▶ **What you need to do**: Copy the entries below word for word, minus the pictures.

▶ **Records for the task**:
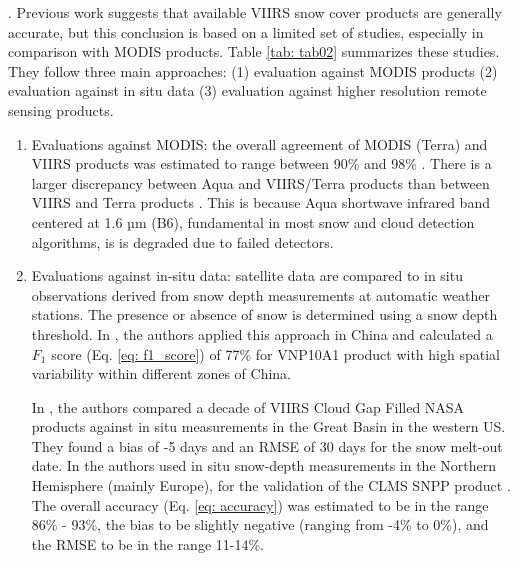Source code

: \documentclass[tc, manuscript]{copernicus}
\begin{document}
\citep{lafaysse_modelisation_2023}.  Previous work suggests that available VIIRS snow cover products are generally accurate, but this conclusion is based on a limited set of studies, especially in comparison with MODIS products. Table \ref{tab: tab02} summarizes these studies. They follow three main approaches: (1) evaluation against MODIS products (2) evaluation against in situ data (3) evaluation against higher resolution remote sensing products. 

\begin{enumerate}

    \item Evaluations against MODIS: the overall agreement of MODIS (Terra) and VIIRS products was estimated to range between 90\% and 98\% \citep{riggs2023viirs, thapa_cross-comparison_2019}. There is a larger discrepancy between Aqua and VIIRS/Terra products than between VIIRS and Terra products \citep{zhang_comparative_2020}. This is because Aqua shortwave infrared band centered at 1.6 µm (B6), fundamental in most snow and cloud detection algorithms, is is degraded due to failed detectors.

    \item Evaluations against in-situ data: satellite data are compared to in situ observations derived from snow depth measurements at automatic weather stations. The presence or absence of snow is determined using a snow depth threshold. In \citep{zhang_comparative_2020}, the authors applied this approach in China and calculated a $F_1$ score (Eq. \ref{eq: f1_score}) of 77\% for VNP10A1 product with high spatial variability within different zones of China.

    In \citep{hall_comparison_2024}, the authors compared a decade of VIIRS Cloud Gap Filled NASA products against in situ measurements in the Great Basin in the western US. They found a bias of -5 days and an RMSE of 30 days for the snow melt-out date. In \citep{schwaizer2020SnowCoverExtentb} the authors used in situ snow-depth measurements in the Northern Hemisphere (mainly Europe), for the validation of the CLMS SNPP product \citep{europeanunionscopernicuslandmonitoringserviceinformationSnowCoverExtent}. 
    The overall accuracy (Eq. \ref{eq: accuracy}) was estimated to be in the range 86\% - 93\%, the bias to be slightly negative (ranging from -4\% to 0\%), and the RMSE to be in the range 11-14\%.


\end{enumerate}
\end{document}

▶ **Finished exercise**:
Source code

: \documentclass[tc, manuscript]{copernicus}
\begin{document}
\citep{lafaysse_modelisation_2023}.  Previous work suggests that available VIIRS snow cover products are generally accurate, but this conclusion is based on a limited set of studies, especially in comparison with MODIS products. Table \ref{tab: tab02} summarizes these studies. They follow three main approaches: (1) evaluation against MODIS products (2) evaluation against in situ data (3) evaluation against higher resolution remote sensing products. 

\begin{enumerate}

    \item Evaluations against MODIS: the overall agreement of MODIS (Terra) and VIIRS products was estimated to range between 90\% and 98\% \citep{riggs2023viirs, thapa_cross-comparison_2019}. There is a larger discrepancy between Aqua and VIIRS/Terra products than between VIIRS and Terra products \citep{zhang_comparative_2020}. This is because Aqua shortwave infrared band centered at 1.6 µm (B6), fundamental in most snow and cloud detection algorithms, is is degraded due to failed detectors.

    \item Evaluations against in-situ data: satellite data are compared to in situ observations derived from snow depth measurements at automatic weather stations. The presence or absence of snow is determined using a snow depth threshold. In \citep{zhang_comparative_2020}, the authors applied this approach in China and calculated a $F_1$ score (Eq. \ref{eq: f1_score}) of 77\% for VNP10A1 product with high spatial variability within different zones of China.

    In \citep{hall_comparison_2024}, the authors compared a decade of VIIRS Cloud Gap Filled NASA products against in situ measurements in the Great Basin in the western US. They found a bias of -5 days and an RMSE of 30 days for the snow melt-out date. In \citep{schwaizer2020SnowCoverExtentb} the authors used in situ snow-depth measurements in the Northern Hemisphere (mainly Europe), for the validation of the CLMS SNPP product \citep{europeanunionscopernicuslandmonitoringserviceinformationSnowCoverExtent}. 
    The overall accuracy (Eq. \ref{eq: accuracy}) was estimated to be in the range 86\% - 93\%, the bias to be slightly negative (ranging from -4\% to 0\%), and the RMSE to be in the range 11-14\%.


\end{enumerate}
\end{document}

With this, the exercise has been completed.